- _MATERIALS PROVIDED_:
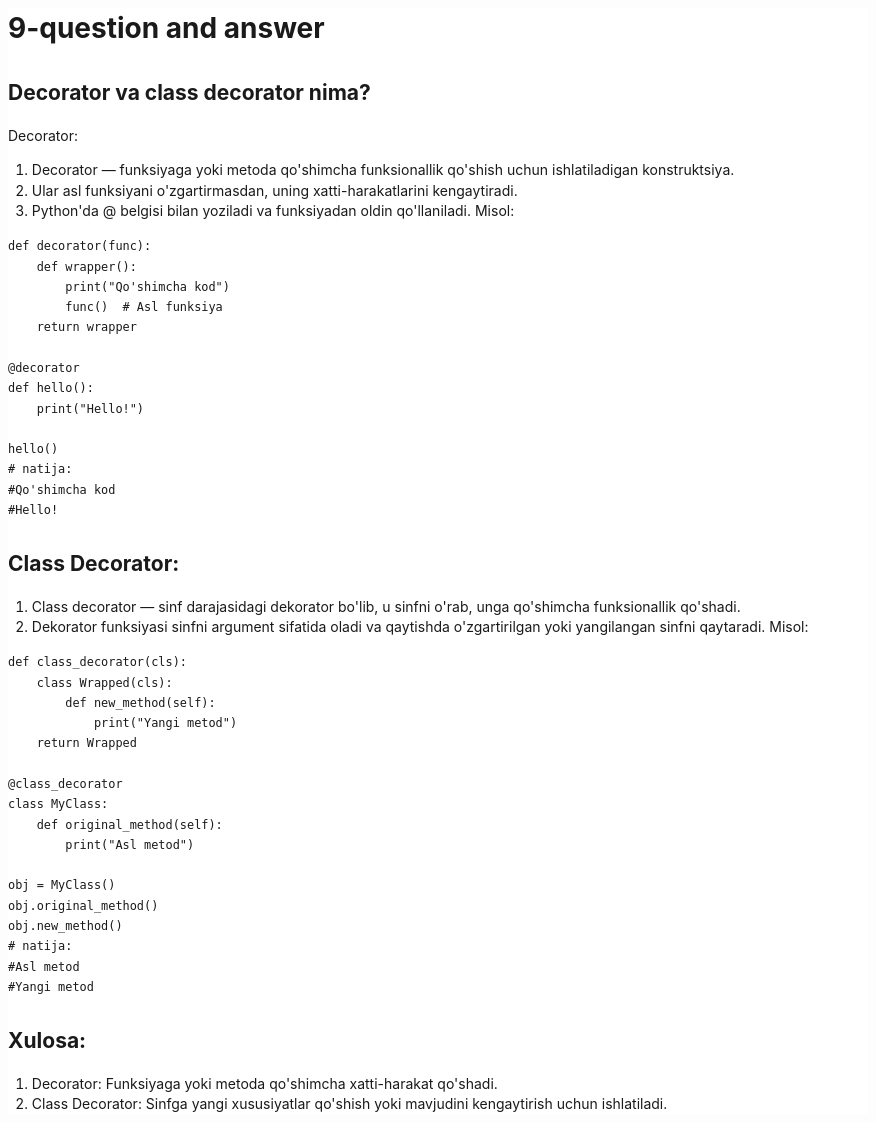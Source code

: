 # 9-question and answer
## Decorator va class decorator nima?
Decorator:
1. Decorator — funksiyaga yoki metoda qo'shimcha funksionallik qo'shish uchun ishlatiladigan konstruktsiya.
2.  Ular asl funksiyani o'zgartirmasdan, uning xatti-harakatlarini kengaytiradi.
3. Python'da @ belgisi bilan yoziladi va funksiyadan oldin qo'llaniladi.
Misol:
```shell
def decorator(func):
    def wrapper():
        print("Qo'shimcha kod")
        func()  # Asl funksiya
    return wrapper

@decorator
def hello():
    print("Hello!")

hello()
# natija:
#Qo'shimcha kod
#Hello!
```

## Class Decorator:
1. Class decorator — sinf darajasidagi dekorator bo'lib, u sinfni o'rab, unga qo'shimcha funksionallik qo'shadi.
2. Dekorator funksiyasi sinfni argument sifatida oladi va qaytishda o'zgartirilgan yoki yangilangan sinfni qaytaradi.
Misol:
```shell
def class_decorator(cls):
    class Wrapped(cls):
        def new_method(self):
            print("Yangi metod")
    return Wrapped

@class_decorator
class MyClass:
    def original_method(self):
        print("Asl metod")

obj = MyClass()
obj.original_method()
obj.new_method()
# natija:
#Asl metod
#Yangi metod
```
## Xulosa:
1. Decorator: Funksiyaga yoki metoda qo'shimcha xatti-harakat qo'shadi.
2. Class Decorator: Sinfga yangi xususiyatlar qo'shish yoki mavjudini kengaytirish uchun ishlatiladi.
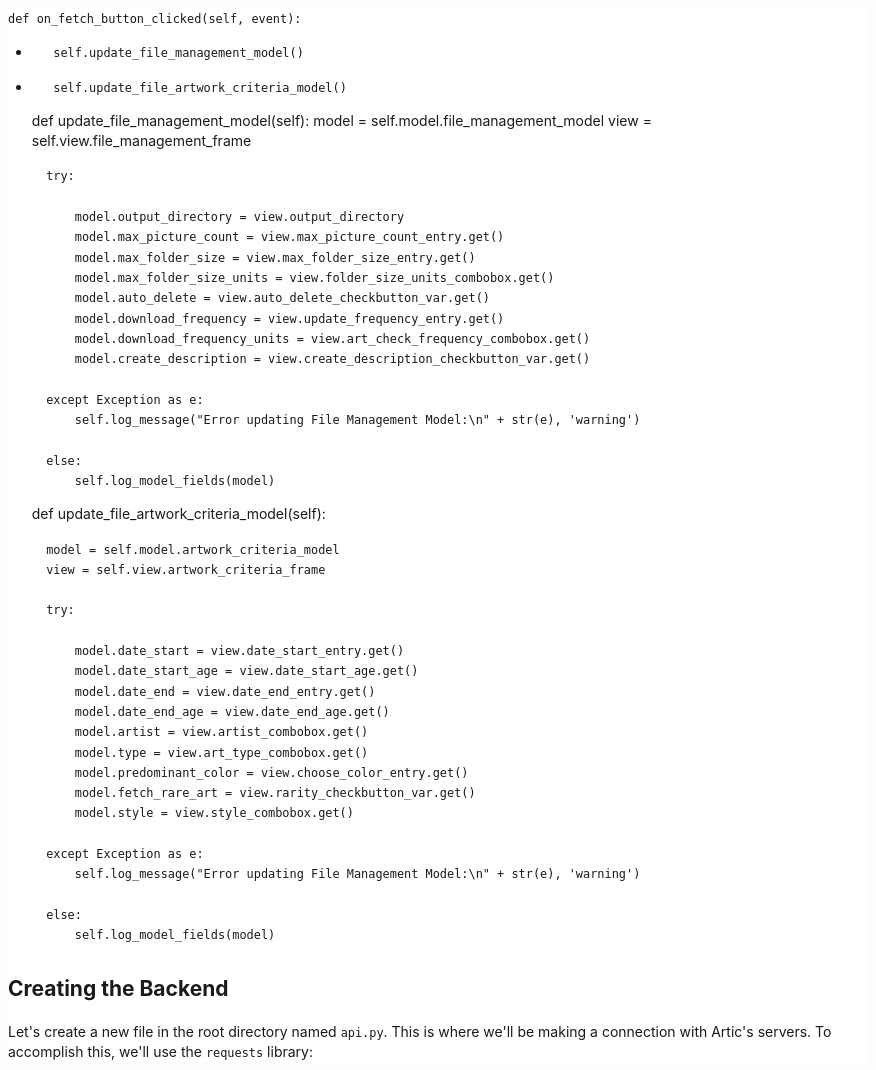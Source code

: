     def on_fetch_button_clicked(self, event):

+        self.update_file_management_model()
+        self.update_file_artwork_criteria_model()
        

    def update_file_management_model(self):
        model = self.model.file_management_model
        view = self.view.file_management_frame


        try:

            model.output_directory = view.output_directory
            model.max_picture_count = view.max_picture_count_entry.get()
            model.max_folder_size = view.max_folder_size_entry.get()
            model.max_folder_size_units = view.folder_size_units_combobox.get()
            model.auto_delete = view.auto_delete_checkbutton_var.get()
            model.download_frequency = view.update_frequency_entry.get()
            model.download_frequency_units = view.art_check_frequency_combobox.get()
            model.create_description = view.create_description_checkbutton_var.get()
        
        except Exception as e:
            self.log_message("Error updating File Management Model:\n" + str(e), 'warning')

        else:
            self.log_model_fields(model)

    def update_file_artwork_criteria_model(self):

        model = self.model.artwork_criteria_model
        view = self.view.artwork_criteria_frame

        try:

            model.date_start = view.date_start_entry.get()
            model.date_start_age = view.date_start_age.get()
            model.date_end = view.date_end_entry.get()
            model.date_end_age = view.date_end_age.get()
            model.artist = view.artist_combobox.get()
            model.type = view.art_type_combobox.get()
            model.predominant_color = view.choose_color_entry.get()
            model.fetch_rare_art = view.rarity_checkbutton_var.get()
            model.style = view.style_combobox.get()

        except Exception as e:
            self.log_message("Error updating File Management Model:\n" + str(e), 'warning')

        else:
            self.log_model_fields(model)

</code></pre>

## <a id="creating-the-backend"></a>Creating the Backend

Let's create a new file in the root directory named `api.py`. This is where we'll be making a connection with Artic's servers. To accomplish this, we'll use the `requests` library:
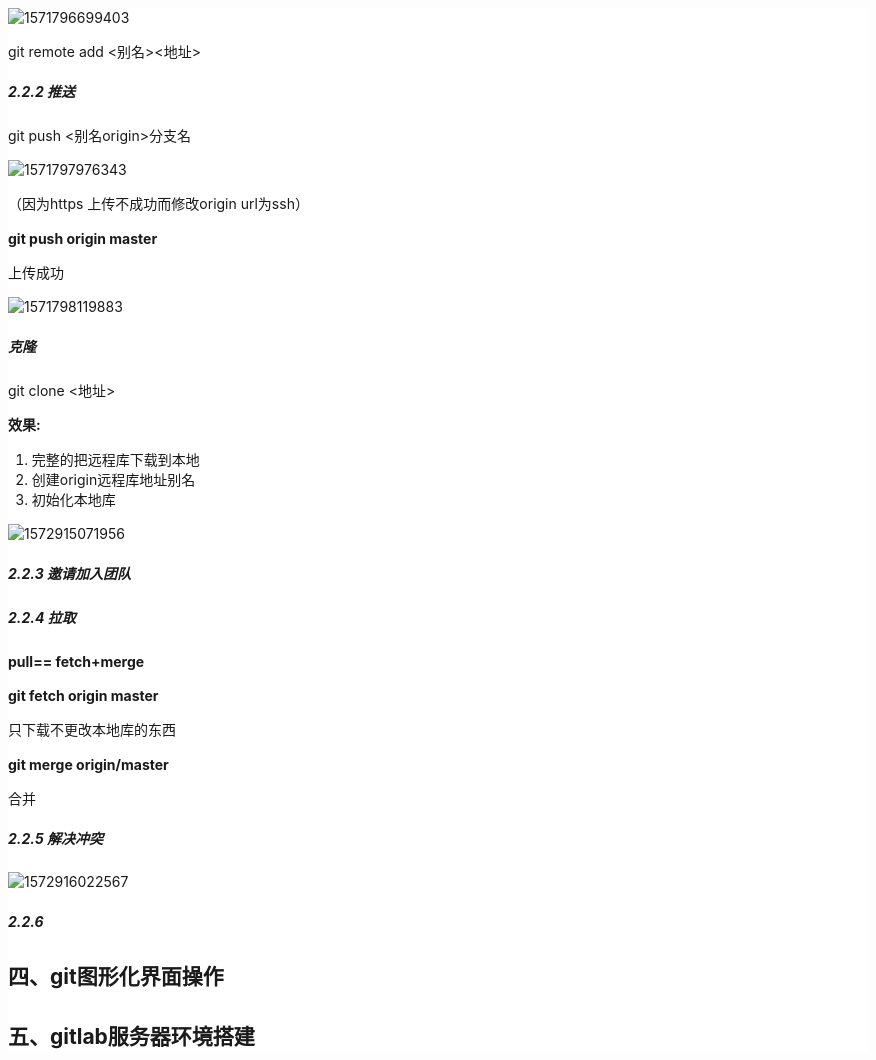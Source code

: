 ![1571796699403](C:\Users\26460\Desktop\学习文件\git.assets\1571796699403.png)

git remote add <别名><地址>

##### 2.2.2 推送

git push <别名origin>分支名

![1571797976343](C:\Users\26460\Desktop\学习文件\git.assets\1571797976343.png)

（因为https 上传不成功而修改origin url为ssh）

**git push origin master**

上传成功

![1571798119883](C:\Users\26460\Desktop\学习文件\git.assets\1571798119883.png)

##### 克隆

git clone <地址>

**效果:**

1. 完整的把远程库下载到本地
2. 创建origin远程库地址别名
3. 初始化本地库

![1572915071956](C:\Users\26460\Desktop\学习文件\git.assets\1572915071956.png)

##### 2.2.3 邀请加入团队

##### 2.2.4 拉取

**pull== fetch+merge**

**git fetch origin master**

只下载不更改本地库的东西

**git merge  origin/master**

合并

##### 2.2.5 解决冲突

![1572916022567](C:\Users\26460\Desktop\学习文件\git.assets\1572916022567.png)

##### 2.2.6





## 四、git图形化界面操作





## 五、gitlab服务器环境搭建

- _WORK REQUEST_:
In the entries above, find the line that contains "uning xatti-harakatlarini kengaytiradi.", then repeat exactly every line from the first one through that line, with no pictures.

- _RESULT FOR THIS TASK_:
Source code

: # 9-question and answer
## Decorator va class decorator nima?
Decorator:
1. Decorator — funksiyaga yoki metoda qo'shimcha funksionallik qo'shish uchun ishlatiladigan konstruktsiya.
2.  Ular asl funksiyani o'zgartirmasdan, uning xatti-harakatlarini kengaytiradi.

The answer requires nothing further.